Understanding the Advanced Premium Tax Credit (APTC)
The Advanced Premium Tax Credit (APTC) It is a credit of the Patient Protection and Affordable Care Act (ACA, also known colloquially as Obamacare), signed on March 23, 2010 by President Barack Obama.
Unlike other similar benefits, the Advanced Premium Tax Credit (APTC) it is calculated and sent directly by the government to the health insurance companies that insure people who are entitled to the credit.
The beneficiary of the Advanced Premium Tax Credit (APTC) obtains a discount on monthly premium payments for the amount of the tax credit. Anyone eligible for this tax credit receives an amount determined by their income.
Higher earners will receive a lower credit and lower monthly discount, while lower earners will receive higher credits and a higher discount on health care premiums. Because this tax credit is a direct payment, recipients do not have to pay the full amount of their monthly health insurance premium in advance, they will only have to pay the difference, after the discount.
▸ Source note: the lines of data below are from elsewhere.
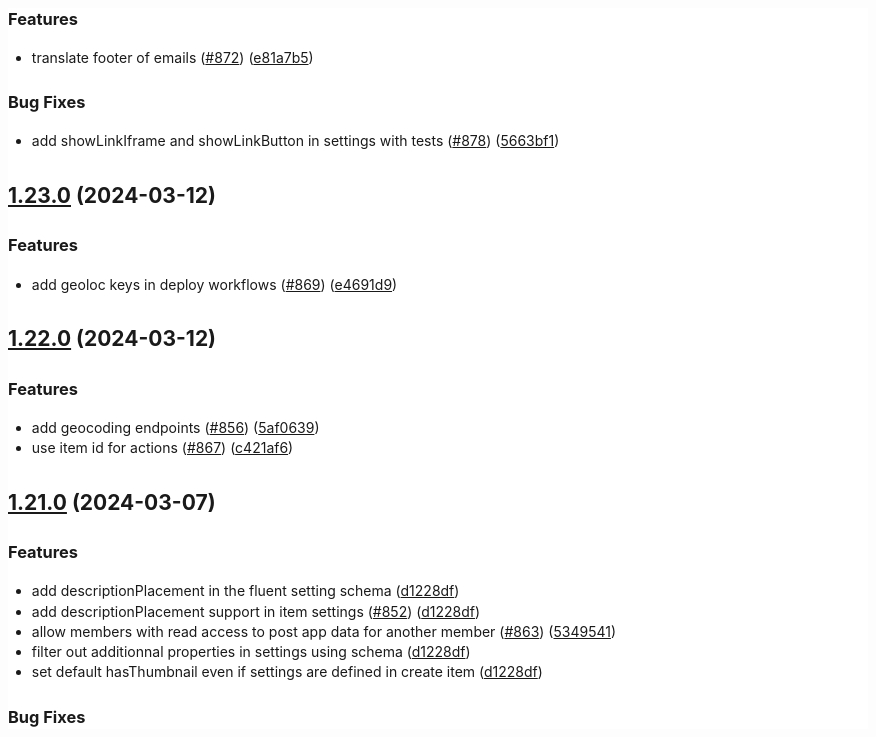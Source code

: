 
### Features

* translate footer of emails ([#872](https://github.com/graasp/graasp/issues/872)) ([e81a7b5](https://github.com/graasp/graasp/commit/e81a7b55a4674edd5c3c353eaef464aa047aa2e7))


### Bug Fixes

* add showLinkIframe and showLinkButton in settings with tests ([#878](https://github.com/graasp/graasp/issues/878)) ([5663bf1](https://github.com/graasp/graasp/commit/5663bf1605cc464082bd0bc035e3f72dcb423ba0))

## [1.23.0](https://github.com/graasp/graasp/compare/v1.22.0...v1.23.0) (2024-03-12)


### Features

* add geoloc keys in deploy workflows ([#869](https://github.com/graasp/graasp/issues/869)) ([e4691d9](https://github.com/graasp/graasp/commit/e4691d9da9b87552b7f2f976b826ae78cd2cd7a7))

## [1.22.0](https://github.com/graasp/graasp/compare/v1.21.0...v1.22.0) (2024-03-12)


### Features

* add geocoding endpoints ([#856](https://github.com/graasp/graasp/issues/856)) ([5af0639](https://github.com/graasp/graasp/commit/5af0639c159267c18a9377d0bda88ad60036e366))
* use item id for actions ([#867](https://github.com/graasp/graasp/issues/867)) ([c421af6](https://github.com/graasp/graasp/commit/c421af6dbbad9b4ed649524e42862d952134dcdb))

## [1.21.0](https://github.com/graasp/graasp/compare/v1.20.1...v1.21.0) (2024-03-07)


### Features

* add descriptionPlacement in the fluent setting schema ([d1228df](https://github.com/graasp/graasp/commit/d1228df469a5041d59cb948d30c59e7898916180))
* add descriptionPlacement support in item settings ([#852](https://github.com/graasp/graasp/issues/852)) ([d1228df](https://github.com/graasp/graasp/commit/d1228df469a5041d59cb948d30c59e7898916180))
* allow members with read access to post app data for another member ([#863](https://github.com/graasp/graasp/issues/863)) ([5349541](https://github.com/graasp/graasp/commit/534954175a8f4b2c7ab64cf693a390cf5b761b5f))
* filter out additionnal properties in settings using schema ([d1228df](https://github.com/graasp/graasp/commit/d1228df469a5041d59cb948d30c59e7898916180))
* set default hasThumbnail even if settings are defined in create item ([d1228df](https://github.com/graasp/graasp/commit/d1228df469a5041d59cb948d30c59e7898916180))


### Bug Fixes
Taxpayers get a discount on monthly premium payments for the amount corresponding to the tax credit.
The requirements to obtain Advanced Premium Tax Credit (APTC) they are several. On the one hand, the person requesting the credit must not be eligible for Medicaid or the Children’s Health Insurance Program (CHIP), on the other hand you also must not be eligible for employer-sponsored health insurance and finally your modified adjusted gross income (AGI) must be between 100 and 400 percent of the federal poverty level.
How to apply for the Advanced Premium Tax Credit (APTC)
To apply for the Advanced Premium Tax Credit (APTC), you must first purchase some health insurance coverage available in the Marketplace.
The tax credit is not automatic, this means that you must request it when you make the purchase of health insurance. If you do it on the company’s website, verify that the website calculates the amount of the credit based on the information you have provided.
You can also pay all premiums at full price and then claim the tax credit on your tax return the following year.
If you take the monthly discount, you must reconcile that actual credit with the discount received on your next year’s tax return. The form of I.R.S. 8962 Premium Tax Credit is the one you must use to claim or reconcile this tax credit. If the discount you took monthly is less than the amount of the annual credit, it means that you are probably entitled to a refund. If the discount was greater than the amount of the credit that corresponded to you, the excess amount becomes part of the tax obligation., which you must return when you file your tax return.
People who purchase health insurance from those commonly offered on the market can choose how much of their APTC they want to apply to their health insurance premiums. They are not required to apply the full tax credit.
If a person is not sure how much money they will earn during the year, or if their income fluctuates during the year, You can adjust the amount of your tax credit to apply to your premiums to avoid an increase in your tax burden at the end of the year.